The EWU team in the BCIHL faces the likes of Simon Fraser out of suburban Vancouver, the University of Victoria in the provincial capital and Selkirk College to the north in Castlegar, B.C. and others.

That level of play, however, where the teams were able to load up with talent who had played at Canada’s top junior level, the Western Hockey League, left Eastern with a large competition bridge to cross. EWU has spent the past three seasons in the basement of the league.

The second team started out as a spill-over team three or four years ago for the BCIHL club, Hanlon said.

The players on the ACHA team approached Hanlon, who had played collegiately, and was a co-head coach with EWU’s BCIHL team, to lead their efforts to elevate their game.

In the past it was “What student is around to coach these guys?” Hanlon said. “Part of their commitment was to get a coaching staff,” that also includes former EWU player and 2017 grad, Chris Watkins.

While team management has split, it remains under the same school club sports umbrella.

“We each have our own schedule, budget and practices,” Hanlon said. There is no player movement between the two squads. In previous seasons there was a distinctive varsity/junior-varsity connection.

The ACHA Eastern team offers players a place to still enjoy the game after their minor hockey days have passed. Turnout included 22 skaters and a pair of goaltenders, Hanlon said.

The difference in the experience level is that the ACHA team’s players did not play Junior B hockey, like the local Spokane Braves of the Kootenay International Hockey League.

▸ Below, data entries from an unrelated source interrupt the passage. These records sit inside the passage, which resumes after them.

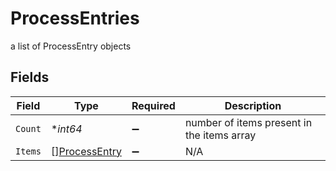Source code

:# ProcessEntries

a list of ProcessEntry objects


## Fields

| Field                                                 | Type                                                  | Required                                              | Description                                           |
| ----------------------------------------------------- | ----------------------------------------------------- | ----------------------------------------------------- | ----------------------------------------------------- |
| `Count`                                               | **int64*                                              | :heavy_minus_sign:                                    | number of items present in the items array            |
| `Items`                                               | [][ProcessEntry](../../models/shared/processentry.md) | :heavy_minus_sign:                                    | N/A                                                   |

“Most of these guys didn’t go away to play junior (hockey),” Hanlon said, but played on traveling rep teams through their kid hockey days and have significant skills. A handful did play for Eastern’s B.C. team but opted to move because of school commitments.

Before in the ACHA, there was no league play. Now Eastern competes in the Northern Pacific Hockey Conference (NPHC) that also includes Idaho, Portland State and Western Washington.

Additionally Eastern will return to play Montana State (Oct. 13-14 when the MSU football team is in Cheney), the University of Washington, Washington State and Oregon. WSU and Idaho only have access to a three-fourths size sheet of ice in Moscow at the fairgrounds so home games will be played in Cheney.

Eastern has already experienced some of the success they had in their last ACHA tour when the Eagles won the 2015-16 NPHC title.

In their opening weekend, Sept. 22–23, Eastern tied 4-4 and lost 8-4 to Montana Tech before splitting at Western Washington, losing 5-2 and winning 3-2 in overtime last weekend in Bellingham.

It’s a simple mission Hanlon has embarked upon.

“All we’re doing is giving you the opportunity to get an education, keep playing and make new friends,” he said. Five years from now when chatting over a beer at Wild Bills, it will be simply said that, “You played for Eastern.”